Example of $\mu(I)=\mu(I/I^2)+1$.

Question

Let $I$ be a finitely generated ideal of a commutative ring $R$ (with unity 1). Let $\mu(S)$ denotes the cardinality of minimal generating set of $S$. It can be shown (via determinant trick) that $$\mu(I/I^2)\le \mu(I) \le \mu(I/I^2)+1$$

What I wish to see is few examples where $\mu(I)=\mu(I/I^2)+1$.

I was thinking about a simple case where $I$ is a non principal ideal of Noetherian ring but $I/I^2$ is cyclic as an $R/I$ module. But didn't find any. Any help / suggestions.

Answer 1

Just take $I$ to be a non-principal prime ideal in a Dedekind domain.

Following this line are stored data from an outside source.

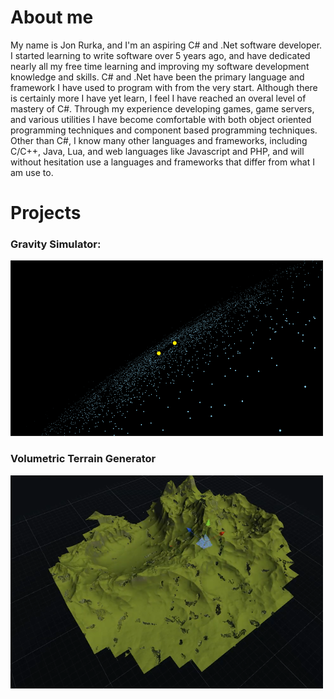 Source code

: # About me

My name is Jon Rurka, and I'm an aspiring C# and .Net software developer. I started learning to write software over 5 years ago, and have dedicated nearly all my free time learning and improving my software development knowledge and skills. C# and .Net have been the primary language and framework I have used to program with from the very start. Although there is certainly more I have yet learn, I feel I have reached an overal level of mastery of C#. Through my experience developing games, game servers, and various utilities I have become comfortable with both object oriented programming techniques and component based programming techniques. Other than C#, I know many other languages and frameworks, including C/C++, Java, Lua, and web languages like Javascript and PHP, and will without hesitation use a languages and frameworks that differ from what I am use to.


# Projects

### Gravity Simulator:
[![gravitySim](/images/GravityPreview.png)](https://github.com/nug700/GravitySimulator)



### Volumetric Terrain Generator
[![Terrain](/images/TerrainPreview.png)](https://github.com/nug700/VoxelTerrain)
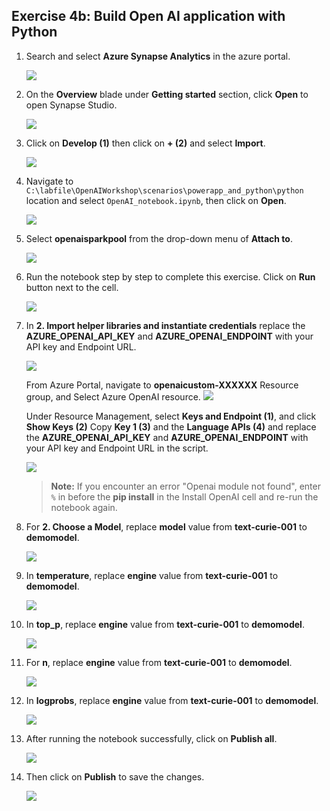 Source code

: ## Exercise 4b: Build Open AI application with Python

1. Search and select **Azure Synapse Analytics** in the azure portal.

      ![](images/p2.png)

1.  On the **Overview** blade under **Getting started** section, click **Open** to open Synapse Studio.
     
    ![](images/open-workspace.png)
    
1. Click on **Develop (1)** then click on **+ (2)** and select **Import**.

    ![](images/import-note.png)

1. Navigate to `C:\labfile\OpenAIWorkshop\scenarios\powerapp_and_python\python` location and select `OpenAI_notebook.ipynb`, then click on **Open**.

     ![](images/notebook.png)

1. Select **openaisparkpool** from the drop-down menu of **Attach to**.

    ![](images/openai-sparkpool.png)

1. Run the notebook step by step to complete this exercise. Click on **Run** button next to the cell. 

     ![](images/run.png)

1. In **2. Import helper libraries and instantiate credentials** replace the **AZURE_OPENAI_API_KEY** and **AZURE_OPENAI_ENDPOINT** with your API key and Endpoint URL.

    ![](images/key-endpoint.png)
   
   From Azure Portal, navigate to **openaicustom-XXXXXX** Resource group, and Select Azure OpenAI resource.
    ![](images/Ex4b-S7.1.png)

   Under Resource Management, select **Keys and Endpoint (1)**, and click **Show Keys (2)** Copy **Key 1 (3)** and the **Language APIs (4)** and replace the **AZURE_OPENAI_API_KEY** and **AZURE_OPENAI_ENDPOINT** with your API key and Endpoint URL in the script.

    ![](images/openaikeys1.png)
     
    > **Note:** If you encounter an error "Openai module not found", enter `%` in before the **pip install** in the Install OpenAI cell and re-run the notebook again.

1. For **2. Choose a Model**, replace **model** value from **text-curie-001** to **demomodel**.

    ![](images/choosemodel.png)

1. In **temperature**, replace **engine** value from **text-curie-001** to **demomodel**.

     ![](images/temp.png)

1. In **top_p**, replace **engine** value from **text-curie-001** to **demomodel**.

     ![](images/top-p.png)

1. For **n**, replace **engine** value from **text-curie-001** to **demomodel**.

     ![](images/n.png)

1. In **logprobs**, replace **engine** value from **text-curie-001** to **demomodel**.

     ![](images/logprobs.png)

1. After running the notebook successfully, click on **Publish all**.

     ![](images/publish.png)

1. Then click on **Publish** to save the changes. 

    ![](images/publish-1.png)

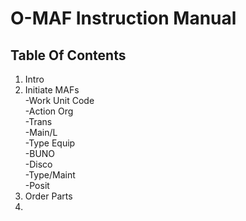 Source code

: # O-MAF Instruction Manual

## Table Of Contents

1. Intro
2. Initiate MAFs<br />
-Work Unit Code<br />
-Action Org<br />
-Trans<br />
-Main/L<br />
-Type Equip<br />
-BUNO<br />
-Disco<br />
-Type/Maint<br />
-Posit<br />
3. Order Parts
4. 

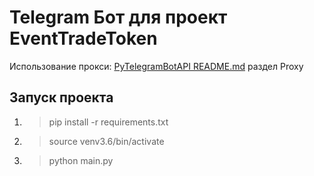 # Telegram Бот для проект EventTradeToken

Использование прокси: [PyTelegramBotAPI README.md](https://github.com/eternnoir/pyTelegramBotAPI#proxy) раздел Proxy  

## Запуск проекта
1. > pip install -r requirements.txt
2. > source venv3.6/bin/activate
3. > python main.py
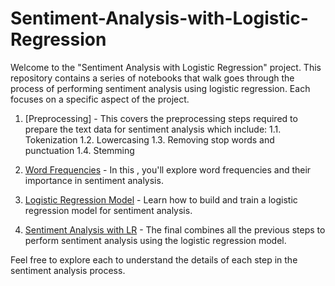 # Sentiment-Analysis-with-Logistic-Regression

Welcome to the "Sentiment Analysis with Logistic Regression" project. This repository contains a series of notebooks that walk goes through the process of performing sentiment analysis using logistic regression. Each  focuses on a specific aspect of the project.

1. [Preprocessing] - This  covers the preprocessing steps required to prepare the text data for sentiment analysis which include:
  1.1. Tokenization
  1.2. Lowercasing
  1.3. Removing stop words and punctuation
  1.4. Stemming


    

3. [Word Frequencies](2_word_frequencies.md) - In this , you'll explore word frequencies and their importance in sentiment analysis.

4. [Logistic Regression Model](3_logistic_regression_model.md) - Learn how to build and train a logistic regression model for sentiment analysis.

5. [Sentiment Analysis with LR](4_sentiment_analysis_with_lr.md) - The final  combines all the previous steps to perform sentiment analysis using the logistic regression model.

Feel free to explore each  to understand the details of each step in the sentiment analysis process.
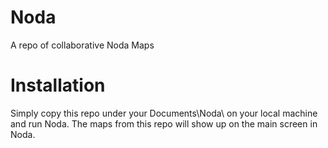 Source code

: # Noda
A repo of collaborative Noda Maps

# Installation
Simply copy this repo under your Documents\Noda\ on your local machine and run Noda. The maps from this repo will show up on the main screen in Noda.
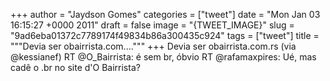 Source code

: 
+++
author = "Jaydson Gomes"
categories = ["tweet"]
date = "Mon Jan 03 16:15:27 +0000 2011"
draft = false
image = "{TWEET_IMAGE}"
slug = "9ad6eba01372c7789174f49834b86a300435c924"
tags = ["tweet"]
title = """Devia ser obairrista.com...."""
+++
Devia ser obairrista.com.rs (via @kessianef) RT @O_Bairrista: é sem br, óbvio RT @rafamaxpires: Ué, mas cadê o .br no site d'O Bairrista?
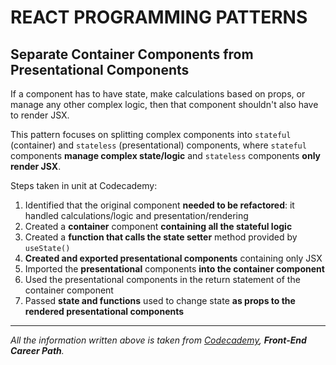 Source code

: # REACT PROGRAMMING PATTERNS

## Separate Container Components from Presentational Components

If a component has to have state, make calculations based on props, or manage any other complex logic, then that component shouldn't also have to render JSX.

This pattern focuses on splitting complex components into `stateful` (container) and `stateless` (presentational) components, where `stateful` components **manage complex state/logic** and `stateless` components **only render JSX**.

Steps taken in unit at Codecademy:

1. Identified that the original component **needed to be refactored**: it handled calculations/logic and presentation/rendering
2. Created a **container** component **containing all the stateful logic**
3. Created a **function that calls the state setter** method provided by `useState()`
4. **Created and exported presentational components** containing only JSX
5. Imported the **presentational** components **into the container component**
6. Used the presentational components in the return statement of the container component
7. Passed **state and functions** used to change state **as props to the rendered presentational components**

---
 _All the information written above is taken from [Codecademy](https://www.codecademy.com), **Front-End Career Path**._ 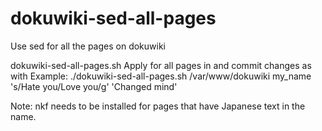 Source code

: # dokuwiki-sed-all-pages
Use sed for all the pages on dokuwiki

dokuwiki-sed-all-pages.sh <dokuwiki path> <username> <sed script> <commit message>
  Apply <sed script> for all pages in <dokuwiki path> and commit changes as <username> with <commit message>
  Example:
    ./dokuwiki-sed-all-pages.sh /var/www/dokuwiki my_name 's/Hate you/Love you/g' 'Changed mind'
  
  Note: nkf needs to be installed for pages that have Japanese text in the name.
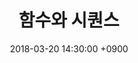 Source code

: ---
title: "함수와 시퀀스"
layout: post
parent: Discrete Mathematics
grand_parent: Coursework
nav_order: 3
date:   2018-03-20 14:30:00 +0900
--- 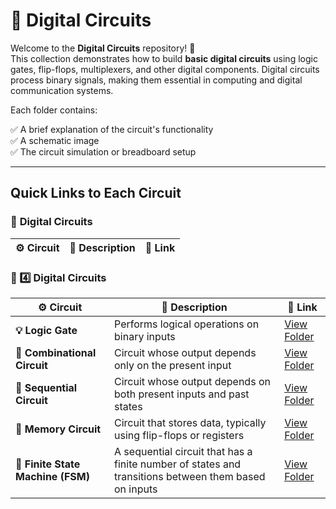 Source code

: # 🔌 Digital Circuits

Welcome to the **Digital Circuits** repository! 🎉  
This collection demonstrates how to build **basic digital circuits** using logic gates, flip-flops, multiplexers, and other digital components. Digital circuits process binary signals, making them essential in computing and digital communication systems.

Each folder contains:

✅ A brief explanation of the circuit's functionality  
✅ A schematic image  
✅ The circuit simulation or breadboard setup  

---

## Quick Links to Each Circuit

### 🔹 **Digital Circuits**  

| ⚙️ Circuit                     | 📜 Description                                                                   | 🔗 Link                                              |
|-------------------------------|-------------------------------------------------------------------------------|-----------------------------------------------------|
### 🔗 4️⃣ Digital Circuits  
| ⚙️ Circuit                     | 📜 Description                                                                   | 🔗 Link                                              |
|-------------------------------|-------------------------------------------------------------------------------|-----------------------------------------------------|
| **💡 Logic Gate**              | Performs logical operations on binary inputs | [View Folder](./Logic_Gates) |
| **🔲 Combinational Circuit**   | Circuit whose output depends only on the present input | [View Folder](./Combinational_Circuits) |
| **🔁 Sequential Circuit**      | Circuit whose output depends on both present inputs and past states | [View Folder](./Sequential_Circuits) |
| **🧠 Memory Circuit**          | Circuit that stores data, typically using flip-flops or registers | [View Folder](./Memory_Circuits) |
| **🔄 Finite State Machine (FSM)** | A sequential circuit that has a finite number of states and transitions between them based on inputs | [View Folder](.FSM_Circuits) |
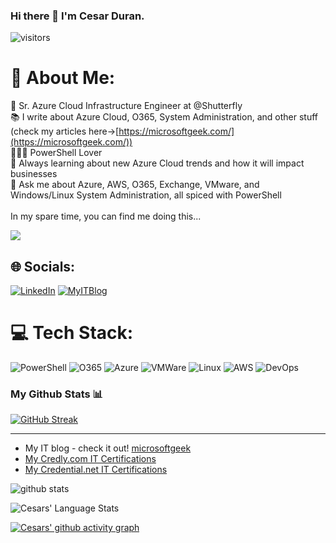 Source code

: ### Hi there 👋 I'm Cesar Duran.

![visitors](https://visitor-badge.glitch.me/badge?page_id=page.id)


# 💫 About Me:
🔭 Sr. Azure Cloud Infrastructure Engineer at @Shutterfly<br>📚 I write about Azure Cloud, O365, System Administration, and other stuff (check my articles here->[https://microsoftgeek.com/](https://microsoftgeek.com/))<br>👩🏻‍💻 PowerShell Lover<br>🌱 Always learning about new Azure Cloud trends and how it will impact businesses<br>💬 Ask me about Azure, AWS, O365, Exchange, VMware, and Windows/Linux System Administration, all spiced with PowerShell<br><br> In my spare time, you can find me doing this...

![](https://camo.githubusercontent.com/992babdffd8c74a1502de375fbdf7e4d54773242/68747470733a2f2f6d656469612e67697068792e636f6d2f6d656469612f53576f536b4e36447854737a71494b4571762f67697068792e676966)


## 🌐 Socials:
[![LinkedIn](https://img.shields.io/badge/LinkedIn-%230077B5.svg?logo=linkedin&logoColor=white)](https://linkedin.com/in/cesar-duran-msgeek/) [![MyITBlog](https://img.shields.io/badge/microsoftgeek-12100E?logo=microsoftgeek&logoColor=white)](https://microsoftgeek.com/) 

# 💻 Tech Stack:
![PowerShell](https://img.shields.io/badge/powershell-3670A0?style=for-the-badge&logo=powershell&logoColor=ffdd54) ![O365](https://img.shields.io/badge/O365-%23276DC3.svg?style=for-the-badge&logo=o365&logoColor=white) ![Azure](https://img.shields.io/badge/azure-%230072C6.svg?style=for-the-badge&logo=azure-devops&logoColor=white) ![VMWare](https://img.shields.io/badge/vmware-%2344A833.svg?style=for-the-badge&logo=vmware&logoColor=white) ![Linux](https://img.shields.io/badge/redhat-%23D00000.svg?style=for-the-badge&logo=redhat&logoColor=white) ![AWS](https://img.shields.io/badge/aws-%23F7931E.svg?style=for-the-badge&logo=aws&logoColor=white) ![DevOps](https://img.shields.io/badge/devops-%23FF6F00.svg?style=for-the-badge&logo=devops&logoColor=white)



### My Github Stats 📊

[![GitHub Streak](https://streak-stats.demolab.com/?user=microsoftgeek&theme=ads-juicy-fresh)](https://git.io/streak-stats)
<!--
For future use
<a href="https://www.instagram.com/hemant.gz/">
  <img align="left" alt="Instagram" width="22px" src="https://cdn.jsdelivr.net/npm/simple-icons@v3/icons/instagram.svg" />
</a>
<a href="https://leetcode.com//">
  <img align="left" alt="Leetcode" width="22px" src="https://cdn.jsdelivr.net/npm/simple-icons@v3/icons/leetcode.svg" />
</a>
-->

---


* My IT blog - check it out! <a href="https://microsoftgeek.com/">microsoftgeek</a>
* <a href="https://www.credly.com/users/cesar-duran.822df967/badges">My Credly.com IT Certifications</a>
* <a href="https://www.credential.net/profile/cesarduran/wallet">My Credential.net IT Certifications</a>

<img src="https://github-readme-stats.vercel.app/api/?username=microsoftgeek&show_icons=true&count_private=true&title_color=fffffff&icon_color=000000&text_color=000000" alt="github stats"/>


![Cesars' Language Stats](https://github-readme-stats.vercel.app/api/top-langs/?username=microsoftgeek&layout=compact&theme=radical)

[![Cesars' github activity graph](https://github-readme-activity-graph.cyclic.app/graph?username=microsoftgeek&theme=github-compact)](https://github.com/ashutosh00710/github-readme-activity-graph)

As a concrete example, how about $R=\Bbb Z[\sqrt{-6}]$ and $I=\left<2,\sqrt{-6}\right>$?

Answer 2

If $I$ is generated by a (nonzero) idempotent, then $I^2=I$, so $\mu(I)=1$ but $\mu(I/I^2)=0$. For an explicit example, you could take $R=\mathbb{Z}\times\mathbb{Z}$ and $I$ to be the ideal generated by $(1,0)$.